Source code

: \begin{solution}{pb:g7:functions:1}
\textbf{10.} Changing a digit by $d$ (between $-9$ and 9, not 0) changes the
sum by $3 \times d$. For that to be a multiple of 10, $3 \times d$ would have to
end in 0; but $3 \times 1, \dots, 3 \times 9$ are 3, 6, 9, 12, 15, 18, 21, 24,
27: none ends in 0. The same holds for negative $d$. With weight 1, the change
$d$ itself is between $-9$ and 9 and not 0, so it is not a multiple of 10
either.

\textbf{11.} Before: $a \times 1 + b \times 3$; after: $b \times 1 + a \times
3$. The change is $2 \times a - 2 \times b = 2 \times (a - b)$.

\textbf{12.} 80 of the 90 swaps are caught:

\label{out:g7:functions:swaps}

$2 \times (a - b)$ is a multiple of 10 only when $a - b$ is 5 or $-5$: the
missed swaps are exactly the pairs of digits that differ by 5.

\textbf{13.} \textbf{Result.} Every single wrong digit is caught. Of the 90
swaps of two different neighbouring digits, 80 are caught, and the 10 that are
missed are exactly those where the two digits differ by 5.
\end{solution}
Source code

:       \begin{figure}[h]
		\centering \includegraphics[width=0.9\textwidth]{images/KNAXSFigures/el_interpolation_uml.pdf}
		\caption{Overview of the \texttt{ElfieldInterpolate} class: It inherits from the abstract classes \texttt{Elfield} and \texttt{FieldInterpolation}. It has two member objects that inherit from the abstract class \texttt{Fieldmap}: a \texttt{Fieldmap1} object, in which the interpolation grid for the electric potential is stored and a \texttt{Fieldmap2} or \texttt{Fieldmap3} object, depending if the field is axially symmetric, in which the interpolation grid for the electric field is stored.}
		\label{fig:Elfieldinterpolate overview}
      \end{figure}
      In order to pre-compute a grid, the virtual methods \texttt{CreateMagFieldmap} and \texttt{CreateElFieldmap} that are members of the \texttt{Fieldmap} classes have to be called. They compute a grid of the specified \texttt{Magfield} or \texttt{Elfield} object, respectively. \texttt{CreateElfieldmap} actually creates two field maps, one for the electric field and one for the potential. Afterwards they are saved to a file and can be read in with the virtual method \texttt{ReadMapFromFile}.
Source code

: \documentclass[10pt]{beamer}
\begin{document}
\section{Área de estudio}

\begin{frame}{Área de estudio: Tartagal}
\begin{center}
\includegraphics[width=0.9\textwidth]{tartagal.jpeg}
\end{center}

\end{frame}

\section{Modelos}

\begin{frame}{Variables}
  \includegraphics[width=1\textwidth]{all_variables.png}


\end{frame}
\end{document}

· · · · ·

- Problem requirements
Report how many lines in the records hold the word "width", giving the number and nothing else.

- Exercise answer
3